# What is needed:
An exact reprint of every record below is required, with the pictures left out.

# Entries taken from a collection:
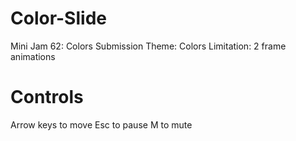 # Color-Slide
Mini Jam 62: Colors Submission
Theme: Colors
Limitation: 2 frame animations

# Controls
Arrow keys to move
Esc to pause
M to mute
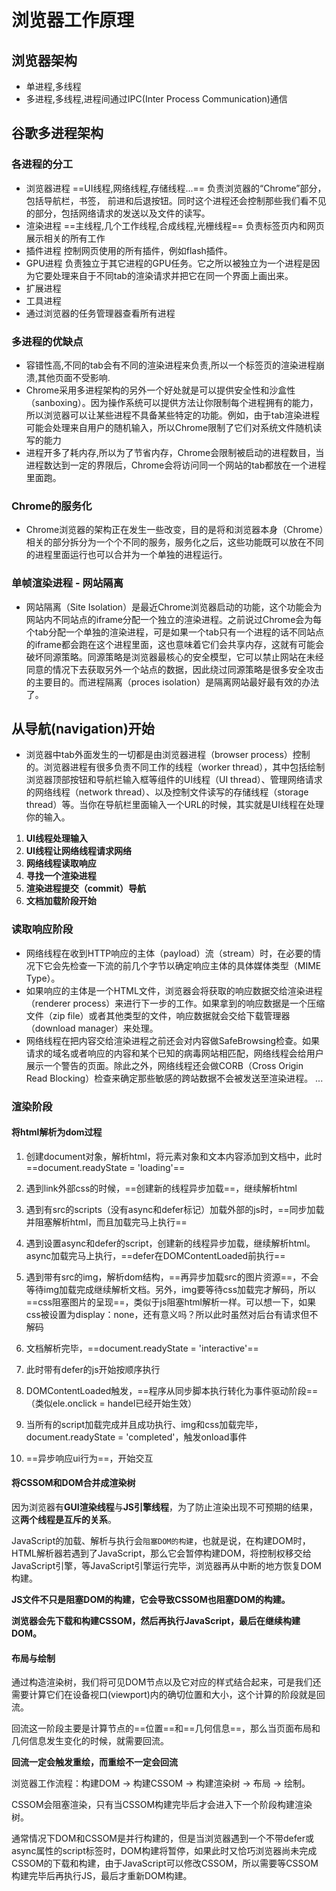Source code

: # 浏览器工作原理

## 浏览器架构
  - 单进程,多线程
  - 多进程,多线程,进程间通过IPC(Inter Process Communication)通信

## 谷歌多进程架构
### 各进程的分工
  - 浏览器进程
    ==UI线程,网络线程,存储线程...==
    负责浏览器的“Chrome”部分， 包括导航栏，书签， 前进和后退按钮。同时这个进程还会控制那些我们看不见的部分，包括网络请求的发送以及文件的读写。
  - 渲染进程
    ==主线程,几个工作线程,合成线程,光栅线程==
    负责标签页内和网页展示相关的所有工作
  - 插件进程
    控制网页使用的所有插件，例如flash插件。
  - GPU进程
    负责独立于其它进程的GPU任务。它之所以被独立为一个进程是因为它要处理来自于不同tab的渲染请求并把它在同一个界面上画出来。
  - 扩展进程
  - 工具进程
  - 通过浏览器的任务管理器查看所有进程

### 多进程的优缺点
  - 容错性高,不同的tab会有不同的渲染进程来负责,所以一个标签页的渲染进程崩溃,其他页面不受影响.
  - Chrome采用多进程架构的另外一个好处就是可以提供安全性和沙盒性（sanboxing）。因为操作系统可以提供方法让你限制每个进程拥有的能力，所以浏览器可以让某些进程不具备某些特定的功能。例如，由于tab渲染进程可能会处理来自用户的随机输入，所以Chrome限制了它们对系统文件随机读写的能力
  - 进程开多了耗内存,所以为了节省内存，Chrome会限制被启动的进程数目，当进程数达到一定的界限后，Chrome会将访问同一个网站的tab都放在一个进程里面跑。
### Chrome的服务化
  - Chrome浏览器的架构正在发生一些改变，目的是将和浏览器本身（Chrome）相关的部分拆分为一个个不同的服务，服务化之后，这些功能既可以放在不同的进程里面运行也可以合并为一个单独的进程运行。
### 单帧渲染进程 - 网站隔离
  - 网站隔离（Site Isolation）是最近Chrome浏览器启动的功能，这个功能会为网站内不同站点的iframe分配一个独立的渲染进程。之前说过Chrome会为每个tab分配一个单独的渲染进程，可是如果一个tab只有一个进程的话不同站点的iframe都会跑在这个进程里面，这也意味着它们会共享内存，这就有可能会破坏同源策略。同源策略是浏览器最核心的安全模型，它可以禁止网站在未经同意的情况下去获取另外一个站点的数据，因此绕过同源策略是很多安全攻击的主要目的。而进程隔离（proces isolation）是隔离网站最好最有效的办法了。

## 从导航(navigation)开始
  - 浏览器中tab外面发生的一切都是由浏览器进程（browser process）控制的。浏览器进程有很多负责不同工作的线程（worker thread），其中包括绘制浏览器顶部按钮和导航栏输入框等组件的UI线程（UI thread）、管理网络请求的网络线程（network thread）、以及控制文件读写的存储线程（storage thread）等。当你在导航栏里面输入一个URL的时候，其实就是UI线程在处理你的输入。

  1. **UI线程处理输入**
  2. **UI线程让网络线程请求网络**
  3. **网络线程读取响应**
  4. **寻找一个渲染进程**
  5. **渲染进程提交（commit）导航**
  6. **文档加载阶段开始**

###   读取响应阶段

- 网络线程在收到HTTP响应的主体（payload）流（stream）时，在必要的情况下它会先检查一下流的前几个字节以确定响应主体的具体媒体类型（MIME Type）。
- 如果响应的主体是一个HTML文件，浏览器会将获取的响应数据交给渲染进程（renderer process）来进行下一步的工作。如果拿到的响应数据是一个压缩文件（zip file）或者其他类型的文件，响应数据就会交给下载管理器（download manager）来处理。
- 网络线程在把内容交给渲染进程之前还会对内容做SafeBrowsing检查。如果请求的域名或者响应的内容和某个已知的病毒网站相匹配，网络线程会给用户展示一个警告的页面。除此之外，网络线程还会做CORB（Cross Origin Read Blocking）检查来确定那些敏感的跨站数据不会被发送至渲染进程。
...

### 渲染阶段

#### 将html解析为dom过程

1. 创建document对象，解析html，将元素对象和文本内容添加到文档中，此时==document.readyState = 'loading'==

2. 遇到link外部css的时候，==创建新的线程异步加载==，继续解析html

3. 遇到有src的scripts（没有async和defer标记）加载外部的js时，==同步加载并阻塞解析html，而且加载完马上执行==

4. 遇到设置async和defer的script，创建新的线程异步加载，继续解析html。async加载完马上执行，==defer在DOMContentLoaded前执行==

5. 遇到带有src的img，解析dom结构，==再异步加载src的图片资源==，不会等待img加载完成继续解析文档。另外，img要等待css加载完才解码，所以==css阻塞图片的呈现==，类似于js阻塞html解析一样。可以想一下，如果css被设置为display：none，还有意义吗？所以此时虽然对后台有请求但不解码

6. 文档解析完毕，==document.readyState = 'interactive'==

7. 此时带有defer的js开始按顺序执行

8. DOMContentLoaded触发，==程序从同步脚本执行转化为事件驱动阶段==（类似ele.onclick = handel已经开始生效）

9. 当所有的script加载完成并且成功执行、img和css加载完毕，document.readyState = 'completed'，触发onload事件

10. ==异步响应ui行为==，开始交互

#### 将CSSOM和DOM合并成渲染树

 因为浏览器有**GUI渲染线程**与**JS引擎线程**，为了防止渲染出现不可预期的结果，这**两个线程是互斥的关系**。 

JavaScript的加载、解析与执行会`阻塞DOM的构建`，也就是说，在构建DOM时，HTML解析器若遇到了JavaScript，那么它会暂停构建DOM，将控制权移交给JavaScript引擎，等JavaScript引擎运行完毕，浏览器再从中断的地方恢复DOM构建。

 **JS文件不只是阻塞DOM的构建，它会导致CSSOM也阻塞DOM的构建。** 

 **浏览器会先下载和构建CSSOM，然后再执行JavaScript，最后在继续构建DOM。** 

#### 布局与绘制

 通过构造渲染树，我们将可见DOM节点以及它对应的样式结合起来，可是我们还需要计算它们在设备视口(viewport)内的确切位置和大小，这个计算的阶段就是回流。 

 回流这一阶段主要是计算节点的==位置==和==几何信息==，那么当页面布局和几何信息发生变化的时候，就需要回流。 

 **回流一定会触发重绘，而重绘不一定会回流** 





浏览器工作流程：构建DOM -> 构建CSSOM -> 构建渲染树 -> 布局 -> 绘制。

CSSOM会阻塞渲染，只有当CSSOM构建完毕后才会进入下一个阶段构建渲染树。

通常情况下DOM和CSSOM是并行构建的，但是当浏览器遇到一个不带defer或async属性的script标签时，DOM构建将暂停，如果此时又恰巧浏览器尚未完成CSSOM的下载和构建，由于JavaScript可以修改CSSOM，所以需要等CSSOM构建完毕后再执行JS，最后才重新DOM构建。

# Response:
 # Color-Slide
Mini Jam 62: Colors Submission
Theme: Colors
Limitation: 2 frame animations

# Controls
Arrow keys to move
Esc to pause
M to mute
Source code

: # 浏览器工作原理

## 浏览器架构
  - 单进程,多线程
  - 多进程,多线程,进程间通过IPC(Inter Process Communication)通信

## 谷歌多进程架构
### 各进程的分工
  - 浏览器进程
    ==UI线程,网络线程,存储线程...==
    负责浏览器的“Chrome”部分， 包括导航栏，书签， 前进和后退按钮。同时这个进程还会控制那些我们看不见的部分，包括网络请求的发送以及文件的读写。
  - 渲染进程
    ==主线程,几个工作线程,合成线程,光栅线程==
    负责标签页内和网页展示相关的所有工作
  - 插件进程
    控制网页使用的所有插件，例如flash插件。
  - GPU进程
    负责独立于其它进程的GPU任务。它之所以被独立为一个进程是因为它要处理来自于不同tab的渲染请求并把它在同一个界面上画出来。
  - 扩展进程
  - 工具进程
  - 通过浏览器的任务管理器查看所有进程

### 多进程的优缺点
  - 容错性高,不同的tab会有不同的渲染进程来负责,所以一个标签页的渲染进程崩溃,其他页面不受影响.
  - Chrome采用多进程架构的另外一个好处就是可以提供安全性和沙盒性（sanboxing）。因为操作系统可以提供方法让你限制每个进程拥有的能力，所以浏览器可以让某些进程不具备某些特定的功能。例如，由于tab渲染进程可能会处理来自用户的随机输入，所以Chrome限制了它们对系统文件随机读写的能力
  - 进程开多了耗内存,所以为了节省内存，Chrome会限制被启动的进程数目，当进程数达到一定的界限后，Chrome会将访问同一个网站的tab都放在一个进程里面跑。
### Chrome的服务化
  - Chrome浏览器的架构正在发生一些改变，目的是将和浏览器本身（Chrome）相关的部分拆分为一个个不同的服务，服务化之后，这些功能既可以放在不同的进程里面运行也可以合并为一个单独的进程运行。
### 单帧渲染进程 - 网站隔离
  - 网站隔离（Site Isolation）是最近Chrome浏览器启动的功能，这个功能会为网站内不同站点的iframe分配一个独立的渲染进程。之前说过Chrome会为每个tab分配一个单独的渲染进程，可是如果一个tab只有一个进程的话不同站点的iframe都会跑在这个进程里面，这也意味着它们会共享内存，这就有可能会破坏同源策略。同源策略是浏览器最核心的安全模型，它可以禁止网站在未经同意的情况下去获取另外一个站点的数据，因此绕过同源策略是很多安全攻击的主要目的。而进程隔离（proces isolation）是隔离网站最好最有效的办法了。

## 从导航(navigation)开始
  - 浏览器中tab外面发生的一切都是由浏览器进程（browser process）控制的。浏览器进程有很多负责不同工作的线程（worker thread），其中包括绘制浏览器顶部按钮和导航栏输入框等组件的UI线程（UI thread）、管理网络请求的网络线程（network thread）、以及控制文件读写的存储线程（storage thread）等。当你在导航栏里面输入一个URL的时候，其实就是UI线程在处理你的输入。

  1. **UI线程处理输入**
  2. **UI线程让网络线程请求网络**
  3. **网络线程读取响应**
  4. **寻找一个渲染进程**
  5. **渲染进程提交（commit）导航**
  6. **文档加载阶段开始**

###   读取响应阶段

- 网络线程在收到HTTP响应的主体（payload）流（stream）时，在必要的情况下它会先检查一下流的前几个字节以确定响应主体的具体媒体类型（MIME Type）。
- 如果响应的主体是一个HTML文件，浏览器会将获取的响应数据交给渲染进程（renderer process）来进行下一步的工作。如果拿到的响应数据是一个压缩文件（zip file）或者其他类型的文件，响应数据就会交给下载管理器（download manager）来处理。
- 网络线程在把内容交给渲染进程之前还会对内容做SafeBrowsing检查。如果请求的域名或者响应的内容和某个已知的病毒网站相匹配，网络线程会给用户展示一个警告的页面。除此之外，网络线程还会做CORB（Cross Origin Read Blocking）检查来确定那些敏感的跨站数据不会被发送至渲染进程。
...

### 渲染阶段

#### 将html解析为dom过程

1. 创建document对象，解析html，将元素对象和文本内容添加到文档中，此时==document.readyState = 'loading'==

2. 遇到link外部css的时候，==创建新的线程异步加载==，继续解析html

3. 遇到有src的scripts（没有async和defer标记）加载外部的js时，==同步加载并阻塞解析html，而且加载完马上执行==

4. 遇到设置async和defer的script，创建新的线程异步加载，继续解析html。async加载完马上执行，==defer在DOMContentLoaded前执行==

5. 遇到带有src的img，解析dom结构，==再异步加载src的图片资源==，不会等待img加载完成继续解析文档。另外，img要等待css加载完才解码，所以==css阻塞图片的呈现==，类似于js阻塞html解析一样。可以想一下，如果css被设置为display：none，还有意义吗？所以此时虽然对后台有请求但不解码

6. 文档解析完毕，==document.readyState = 'interactive'==

7. 此时带有defer的js开始按顺序执行

8. DOMContentLoaded触发，==程序从同步脚本执行转化为事件驱动阶段==（类似ele.onclick = handel已经开始生效）

9. 当所有的script加载完成并且成功执行、img和css加载完毕，document.readyState = 'completed'，触发onload事件

10. ==异步响应ui行为==，开始交互

#### 将CSSOM和DOM合并成渲染树

 因为浏览器有**GUI渲染线程**与**JS引擎线程**，为了防止渲染出现不可预期的结果，这**两个线程是互斥的关系**。 

JavaScript的加载、解析与执行会`阻塞DOM的构建`，也就是说，在构建DOM时，HTML解析器若遇到了JavaScript，那么它会暂停构建DOM，将控制权移交给JavaScript引擎，等JavaScript引擎运行完毕，浏览器再从中断的地方恢复DOM构建。

 **JS文件不只是阻塞DOM的构建，它会导致CSSOM也阻塞DOM的构建。** 

 **浏览器会先下载和构建CSSOM，然后再执行JavaScript，最后在继续构建DOM。** 

#### 布局与绘制

 通过构造渲染树，我们将可见DOM节点以及它对应的样式结合起来，可是我们还需要计算它们在设备视口(viewport)内的确切位置和大小，这个计算的阶段就是回流。 

 回流这一阶段主要是计算节点的==位置==和==几何信息==，那么当页面布局和几何信息发生变化的时候，就需要回流。 

 **回流一定会触发重绘，而重绘不一定会回流** 





浏览器工作流程：构建DOM -> 构建CSSOM -> 构建渲染树 -> 布局 -> 绘制。

CSSOM会阻塞渲染，只有当CSSOM构建完毕后才会进入下一个阶段构建渲染树。

通常情况下DOM和CSSOM是并行构建的，但是当浏览器遇到一个不带defer或async属性的script标签时，DOM构建将暂停，如果此时又恰巧浏览器尚未完成CSSOM的下载和构建，由于JavaScript可以修改CSSOM，所以需要等CSSOM构建完毕后再执行JS，最后才重新DOM构建。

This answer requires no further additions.